Au ralenti
Ils sont là, au-dessus des boites à lettres de l'immeuble. Ils sont trois. Dans chaque boite il y en a un autre : des annuaires, des bottins, des pages jaunes.
Vous connaissez encore des gens qui cherchent un numéro de téléphone sur un annuaire fait en arbre ? Pas moi.
Des années que cette comédie dure. Laissons de côté les platitudes concernant le développement durable, laissons de côté l'activité commerciale des vendeurs d'encarts et intéressons-nous à la difficulté qu'ont nos contemporains à être toujours à la traîne dans l'époque. Pourquoi se compliquer la vie quand elle peut être si simple ?

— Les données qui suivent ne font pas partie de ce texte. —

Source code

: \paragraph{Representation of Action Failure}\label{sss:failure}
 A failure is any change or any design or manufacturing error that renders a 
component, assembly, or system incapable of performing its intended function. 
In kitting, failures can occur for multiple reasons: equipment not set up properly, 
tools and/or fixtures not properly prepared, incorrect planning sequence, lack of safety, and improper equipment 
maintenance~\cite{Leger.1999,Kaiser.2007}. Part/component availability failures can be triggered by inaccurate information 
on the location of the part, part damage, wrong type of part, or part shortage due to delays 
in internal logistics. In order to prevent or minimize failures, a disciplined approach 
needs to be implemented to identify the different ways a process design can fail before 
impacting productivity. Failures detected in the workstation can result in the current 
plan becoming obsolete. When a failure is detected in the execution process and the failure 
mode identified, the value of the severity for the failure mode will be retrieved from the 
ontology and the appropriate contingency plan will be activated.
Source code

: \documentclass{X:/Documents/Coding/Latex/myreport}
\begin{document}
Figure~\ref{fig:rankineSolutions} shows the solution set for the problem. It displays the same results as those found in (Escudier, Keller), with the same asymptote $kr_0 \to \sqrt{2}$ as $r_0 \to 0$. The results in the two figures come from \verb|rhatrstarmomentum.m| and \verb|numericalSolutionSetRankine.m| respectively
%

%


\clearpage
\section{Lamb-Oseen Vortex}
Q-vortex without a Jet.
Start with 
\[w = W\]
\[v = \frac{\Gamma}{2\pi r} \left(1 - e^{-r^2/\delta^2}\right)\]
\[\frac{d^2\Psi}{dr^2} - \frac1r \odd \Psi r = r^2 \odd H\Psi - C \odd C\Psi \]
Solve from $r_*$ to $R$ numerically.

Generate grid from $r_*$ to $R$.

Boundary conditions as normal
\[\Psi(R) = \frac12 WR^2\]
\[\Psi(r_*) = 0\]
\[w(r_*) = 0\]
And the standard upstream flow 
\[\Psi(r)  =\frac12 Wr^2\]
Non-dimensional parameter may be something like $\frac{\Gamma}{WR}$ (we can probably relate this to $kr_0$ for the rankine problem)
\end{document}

J'ai dû avoir ma première carte bancaire il y a plus de 35 ans. Je travaillais dans une banque à l'époque. J'étais si fasciné par les possibilités de l'outil que, bien que piètre commercial d'habitude, j'explosais tous les records de placement de carte. Comme une impression d'appartenir à une révolution, à un renouveau émancipateur, à une libération des carcans etc. etc. Oui, je "vendais" des cartes bancaires comme on ouvre des consciences, comme on brise des chaînes. J'avais l'exaltation de la jeunesse et un esprit visionnaire un peu naïf, tant j'étais persuadé que cinq ans plus tard l'argent liquide aurait disparu et les chéquiers avec. Il suffisait que chacun possède une carte et un terminal personnel. On aurait pu faire des transactions entre particuliers avec la plus grande facilité.
Quelques décennies plus tard, nous sommes toujours au ralenti. Quelques échecs retentissants comme le Moneo (qu'il aurait fallu imposer comme la carte téléphonique, plutôt que proposer) ne nous ont pas fait avancer beaucoup. Le paiement par téléphone mobile peine à prendre et on continue à ne pas vouloir bousculer les gens dans leurs habitudes, les infantilisant encore plus.
Pourtant, qui aurait parié sur le succès de l'adaptation aux lieux publics non-fumeurs et au passage à l'Euro ? Pas moi. Et pourtant, optimiste je le suis. La preuve est faite, on peut aller plus vite. Pas dans le but d'aller plus vite, mais surtout de se simplifier la vie en éliminant les actions inutiles, les déplacements inutiles et les corvées pénibles. Et on récupère le temps et l'énergie pour des choses intéressantes.
Parti des annuaires, j'ai atterri sur les moyens de paiement, un peu spontanément, mais chacun aura compris mon propos. Les exemples sont nombreux des activités et des intermédiaires qu'on maintient pour endormir, rassurer, materner ? Le chantage à l'emploi, l'a priori d'une masse idiote, les croyances bien ancrées. Autant de freins qui nous empêchent de déployer nos ailes. Tout est là, au bout de la main, ôtons nos chaussures de plomb et prenons notre envol. Et ne demandons aucune autorisation. Nous sommes surtout sous le joug de nos propres pensées limitantes.
Personnellement, je ne suis pas encore passé à la lecture numérique d'un ouvrage. J'ai du mal. J'aime trop les bouquins "physiques". Mais je ne suis pas contre l'idée qu'on me force à le faire en n'imprimant plus du tout de livres.